Seattle School District 1 — Director District 5
André Helmstetter A Central District resident since the 1990s, André Helmstetter used to run a cafe where Broadcast Coffee now sits. He’s seen the process of gentrification worm its way through our city as only old-timers can. A black man in a blanching city, Helmstetter takes a historical approach to understanding the causes of Seattle schools’ appalling racial achievement gap today. Now a policy consultant, the Navy veteran has been involved in the PTA as a parent of two students, and he worked with teacher Jesse Hagopian (now famous for being randomly pepper-sprayed by Seattle’s Finest) in 2009 to oppose the closure of Seattle schools by the School Board.

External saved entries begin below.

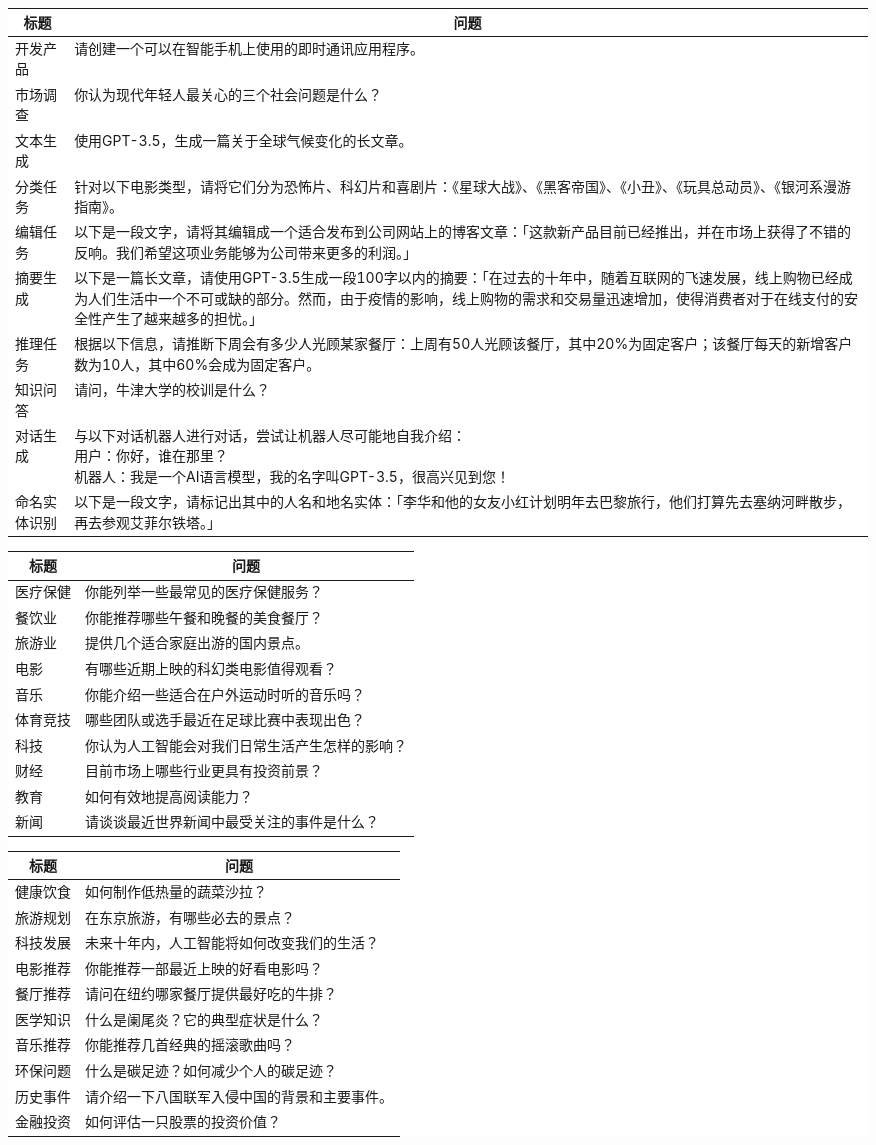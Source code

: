 |标题|问题|
|---|---|
|开发产品|请创建一个可以在智能手机上使用的即时通讯应用程序。|
|市场调查|你认为现代年轻人最关心的三个社会问题是什么？|
|文本生成|使用GPT-3.5，生成一篇关于全球气候变化的长文章。|
|分类任务|针对以下电影类型，请将它们分为恐怖片、科幻片和喜剧片：《星球大战》、《黑客帝国》、《小丑》、《玩具总动员》、《银河系漫游指南》。|
|编辑任务|以下是一段文字，请将其编辑成一个适合发布到公司网站上的博客文章：「这款新产品目前已经推出，并在市场上获得了不错的反响。我们希望这项业务能够为公司带来更多的利润。」|
|摘要生成|以下是一篇长文章，请使用GPT-3.5生成一段100字以内的摘要：「在过去的十年中，随着互联网的飞速发展，线上购物已经成为人们生活中一个不可或缺的部分。然而，由于疫情的影响，线上购物的需求和交易量迅速增加，使得消费者对于在线支付的安全性产生了越来越多的担忧。」|
|推理任务|根据以下信息，请推断下周会有多少人光顾某家餐厅：上周有50人光顾该餐厅，其中20%为固定客户；该餐厅每天的新增客户数为10人，其中60%会成为固定客户。|
|知识问答|请问，牛津大学的校训是什么？|
|对话生成|与以下对话机器人进行对话，尝试让机器人尽可能地自我介绍：<br>用户：你好，谁在那里？<br>机器人：我是一个AI语言模型，我的名字叫GPT-3.5，很高兴见到您！|
|命名实体识别|以下是一段文字，请标记出其中的人名和地名实体：「李华和他的女友小红计划明年去巴黎旅行，他们打算先去塞纳河畔散步，再去参观艾菲尔铁塔。」|

|标题|问题|
|----|----|
|医疗保健|你能列举一些最常见的医疗保健服务？|
|餐饮业|你能推荐哪些午餐和晚餐的美食餐厅？|
|旅游业|提供几个适合家庭出游的国内景点。|
|电影|有哪些近期上映的科幻类电影值得观看？|
|音乐|你能介绍一些适合在户外运动时听的音乐吗？|
|体育竞技|哪些团队或选手最近在足球比赛中表现出色？|
|科技|你认为人工智能会对我们日常生活产生怎样的影响？|
|财经|目前市场上哪些行业更具有投资前景？|
|教育|如何有效地提高阅读能力？|
|新闻|请谈谈最近世界新闻中最受关注的事件是什么？|

|标题|问题|
|---|---|
|健康饮食|如何制作低热量的蔬菜沙拉？|
|旅游规划|在东京旅游，有哪些必去的景点？|
|科技发展|未来十年内，人工智能将如何改变我们的生活？|
|电影推荐|你能推荐一部最近上映的好看电影吗？|
|餐厅推荐|请问在纽约哪家餐厅提供最好吃的牛排？|
|医学知识|什么是阑尾炎？它的典型症状是什么？|
|音乐推荐|你能推荐几首经典的摇滚歌曲吗？|
|环保问题|什么是碳足迹？如何减少个人的碳足迹？|
|历史事件|请介绍一下八国联军入侵中国的背景和主要事件。|
|金融投资|如何评估一只股票的投资价值？|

Seattle School District 1 — Director District 7
Betty Patu If re-elected, Betty Patu would be the longest-serving member on the Seattle School Board. And in this case, we believe that’s a very good thing. Her emphasis on racial equity, consideration of her constituents’ concerns, and deftness at navigating the controversial (and at times very tedious) waters of public education policy are indispensable assets, burnished by her deep understanding of what it actually feels like to teach inside Seattle schools. Prior to serving on the Board, Patu worked in Seattle Public Schools for 32 years, directing award-winning programs that helped increase graduation rates and reduce violence while winning half a dozen awards herself. Plus, her opponents in this race don’t pass muster: Chelsea Byers’ only teaching experience is two years with Teach for America, and she has spent most of her career working for private education-technology companies, not schools. And Tony Hemphill’s background as a father with children who attend Seattle public schools doesn’t uniquely qualify him for the office, either.
Primary ballots will be mailed Wednesday, July 12. Ballots must be postmarked by Tuesday, August 1. Wondering where your ballot is? Check the county’s Ballot Tracker.